Работал я в одной комнате с двумя другими сотрудниками. Эта комната (или Зала) и эти люди играют в моем повествовании некоторую, хоть и совсем крошечную, роль, поскольку, как это часто бывает, мир физический формирует духовный мир. Двух сотрудников, с которыми я делил комнату, звали миссис Уитчер (Эдит) и Реджи Фарботтом. Артур работал в чулане (почти в буквальном смысле слова) — крошечной клетушке, выгороженной из коридора, куда выходило единственное освещавшее ее окно. Я жалел, что в свое время не посадил Артура в Залу, но теперь уже было слишком поздно, да Артуру и нравилось в своем чулане. Миссис Уитчер, говорят, была когда-то стенографисткой-машинисткой и вошла в силу, поработав личным помощником какого-то начальства. Когда я впервые узнал ее, она была самозваной «главой» Архива, обширного помещения, где хранились папки с бумагами. Это мог бы быть немалый пост, но в данном случае миссис Уитчер не сидела в кресле, а была на побегушках — да и кто всерьез мог бы назначить ее «главой» Архива? К тому же в Архиве был настоящий глава — некий мужчина по имени Миддлдейл, сидевший в начальническом кресле, а миссис Уитчер была просто старшим клерком, распределявшим бумаги по папкам. Впрочем, уже тогда полной уверенности в том, что она именно этим занимается, ни у кого не было.
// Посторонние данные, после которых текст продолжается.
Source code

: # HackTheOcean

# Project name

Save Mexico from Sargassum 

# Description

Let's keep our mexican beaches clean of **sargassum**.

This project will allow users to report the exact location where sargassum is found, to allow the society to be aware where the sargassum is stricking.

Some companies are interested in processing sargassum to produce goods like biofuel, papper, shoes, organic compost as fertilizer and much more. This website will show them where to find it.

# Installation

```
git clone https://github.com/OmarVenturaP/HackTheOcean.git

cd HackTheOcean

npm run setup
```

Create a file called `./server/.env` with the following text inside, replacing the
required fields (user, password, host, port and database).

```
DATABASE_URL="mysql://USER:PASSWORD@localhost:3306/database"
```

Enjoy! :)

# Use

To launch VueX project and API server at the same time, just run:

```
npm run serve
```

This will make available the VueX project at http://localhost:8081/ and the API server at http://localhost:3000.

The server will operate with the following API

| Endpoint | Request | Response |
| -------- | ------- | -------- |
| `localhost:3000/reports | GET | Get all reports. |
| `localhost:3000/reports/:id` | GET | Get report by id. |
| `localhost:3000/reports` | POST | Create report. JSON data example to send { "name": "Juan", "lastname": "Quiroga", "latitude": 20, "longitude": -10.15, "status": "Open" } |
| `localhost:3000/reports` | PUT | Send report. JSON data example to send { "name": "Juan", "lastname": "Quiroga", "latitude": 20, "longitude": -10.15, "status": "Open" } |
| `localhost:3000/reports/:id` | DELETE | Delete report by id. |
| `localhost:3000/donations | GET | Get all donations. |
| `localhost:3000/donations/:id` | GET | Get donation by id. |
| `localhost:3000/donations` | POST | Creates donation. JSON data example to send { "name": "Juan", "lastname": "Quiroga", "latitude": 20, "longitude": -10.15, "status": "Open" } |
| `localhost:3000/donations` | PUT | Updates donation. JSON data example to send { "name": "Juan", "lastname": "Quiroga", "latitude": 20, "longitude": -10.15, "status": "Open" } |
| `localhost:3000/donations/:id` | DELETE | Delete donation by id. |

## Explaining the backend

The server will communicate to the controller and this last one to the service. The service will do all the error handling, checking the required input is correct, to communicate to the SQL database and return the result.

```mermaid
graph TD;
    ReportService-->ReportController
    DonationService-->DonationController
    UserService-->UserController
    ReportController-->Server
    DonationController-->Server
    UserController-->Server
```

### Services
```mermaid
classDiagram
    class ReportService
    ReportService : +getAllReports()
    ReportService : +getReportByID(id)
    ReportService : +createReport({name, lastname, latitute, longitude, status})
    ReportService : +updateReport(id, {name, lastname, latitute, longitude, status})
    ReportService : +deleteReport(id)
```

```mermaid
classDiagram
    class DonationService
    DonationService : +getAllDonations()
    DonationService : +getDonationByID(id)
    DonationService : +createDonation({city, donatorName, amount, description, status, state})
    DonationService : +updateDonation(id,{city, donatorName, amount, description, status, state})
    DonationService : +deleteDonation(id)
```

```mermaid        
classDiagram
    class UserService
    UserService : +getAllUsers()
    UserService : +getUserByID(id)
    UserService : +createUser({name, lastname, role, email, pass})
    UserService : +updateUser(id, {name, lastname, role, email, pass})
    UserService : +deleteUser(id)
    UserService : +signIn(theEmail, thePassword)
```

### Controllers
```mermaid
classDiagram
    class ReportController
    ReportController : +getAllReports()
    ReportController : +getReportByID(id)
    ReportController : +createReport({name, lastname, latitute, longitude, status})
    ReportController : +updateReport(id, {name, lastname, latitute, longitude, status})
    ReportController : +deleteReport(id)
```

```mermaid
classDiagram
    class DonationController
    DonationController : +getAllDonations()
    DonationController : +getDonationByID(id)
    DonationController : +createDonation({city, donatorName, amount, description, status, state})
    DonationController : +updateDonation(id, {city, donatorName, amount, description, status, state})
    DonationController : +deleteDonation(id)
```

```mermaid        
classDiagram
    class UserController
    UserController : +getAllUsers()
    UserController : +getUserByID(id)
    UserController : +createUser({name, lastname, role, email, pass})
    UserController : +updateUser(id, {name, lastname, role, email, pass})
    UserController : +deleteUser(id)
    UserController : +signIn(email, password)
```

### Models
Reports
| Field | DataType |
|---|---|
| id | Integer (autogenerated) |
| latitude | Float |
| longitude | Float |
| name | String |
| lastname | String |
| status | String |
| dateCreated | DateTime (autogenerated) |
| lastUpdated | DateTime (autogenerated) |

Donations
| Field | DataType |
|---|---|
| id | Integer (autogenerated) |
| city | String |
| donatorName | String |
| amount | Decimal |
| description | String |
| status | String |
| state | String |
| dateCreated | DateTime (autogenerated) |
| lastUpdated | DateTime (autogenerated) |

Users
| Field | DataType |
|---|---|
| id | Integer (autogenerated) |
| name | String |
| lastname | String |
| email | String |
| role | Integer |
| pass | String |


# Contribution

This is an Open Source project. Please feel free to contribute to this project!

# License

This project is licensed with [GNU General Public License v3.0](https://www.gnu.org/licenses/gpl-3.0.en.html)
Немного позже миссис Уитчер получила повышение и собственный письменный стол — сначала в Архиве, а потом в соседней комнате (но не в той, которую ранее занимал Миддлдейл и которая к тому времени служила уже другим целям). Во время очередного ремонта миссис Уитчер переселилась ко мне в Залу, которую я делил с человеком по имени Перри (он потом переехал в Канаду). Миссис Уитчер села к нам временно, как третий, младший по рангу сотрудник, по каким-то образом сумела закрепиться — отчасти потому, что мы с Перри были слишком вежливы и сразу не вытурили ее, а потом уже свыклись. Чем первоначально занималась миссис Уитчер, я так и не понял, да и не пытался понять, рассматривая ее присутствие как нечто эфемерное. Она вроде бы проверяла распределение бумаг по папкам — самое что ни на есть рутинное занятие, сводившееся к тому, чтобы просмотреть, правильно ли они разложены. Однако через некоторое время миссис Уитчер вменила себе в обязанность (или, может быть, ей вменил это в обязанность кто-то из высшего начальства) не только проверку содержимого папок, но и распределение их по разделам и подразделам — задача эта требовала основательных знаний, которыми миссис Уитчер явно не обладала.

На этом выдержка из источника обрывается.